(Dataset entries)
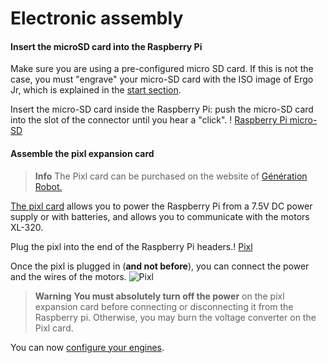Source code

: # Electronic assembly

#### Insert the microSD card into the Raspberry Pi

Make sure you are using a pre-configured micro SD card. If this is not the case, you must "engrave" your micro-SD card with the ISO image of Ergo Jr, which is explained in the [start section](../../installation/burn-an-image-file.md).

Insert the micro-SD card inside the Raspberry Pi: push the micro-SD card into the slot of the connector until you hear a "click". ! [Raspberry Pi micro-SD](img/electronic/rpi-sd.jpg)

#### Assemble the pixl expansion card

> **Info** The Pixl card can be purchased on the website of [Génération Robot.](http://www.generationrobots.com/en/402420-carte-pixl.html)

[The pixl card](https://github.com/poppy-project/pixl) allows you to power the Raspberry Pi from a 7.5V DC power supply or with batteries, and allows you to communicate with the motors XL-320.

Plug the pixl into the end of the Raspberry Pi headers.! [Pixl](img/electronic/pixl-step_1-2.jpg)

Once the pixl is plugged in (**and not before**), you can connect the power and the wires of the motors. ![Pixl](img/electronic/pixl-step_3-4-5.jpg)

> **Warning** **You must absolutely turn off the power** on the pixl expansion card before connecting or disconnecting it from the Raspberry pi. Otherwise, you may burn the voltage converter on the Pixl card.

You can now [configure your engines](motor-configuration.md).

__ASSIGNED TASK__. Take the lines above from the one containing "Insert the micro-SD" to the one containing "#### Assemble the pixl expansion card" and retype them exactly, both ends included, with nothing added.

__ANSWER BOX__.
Insert the micro-SD card inside the Raspberry Pi: push the micro-SD card into the slot of the connector until you hear a "click". ! [Raspberry Pi micro-SD](img/electronic/rpi-sd.jpg)

#### Assemble the pixl expansion card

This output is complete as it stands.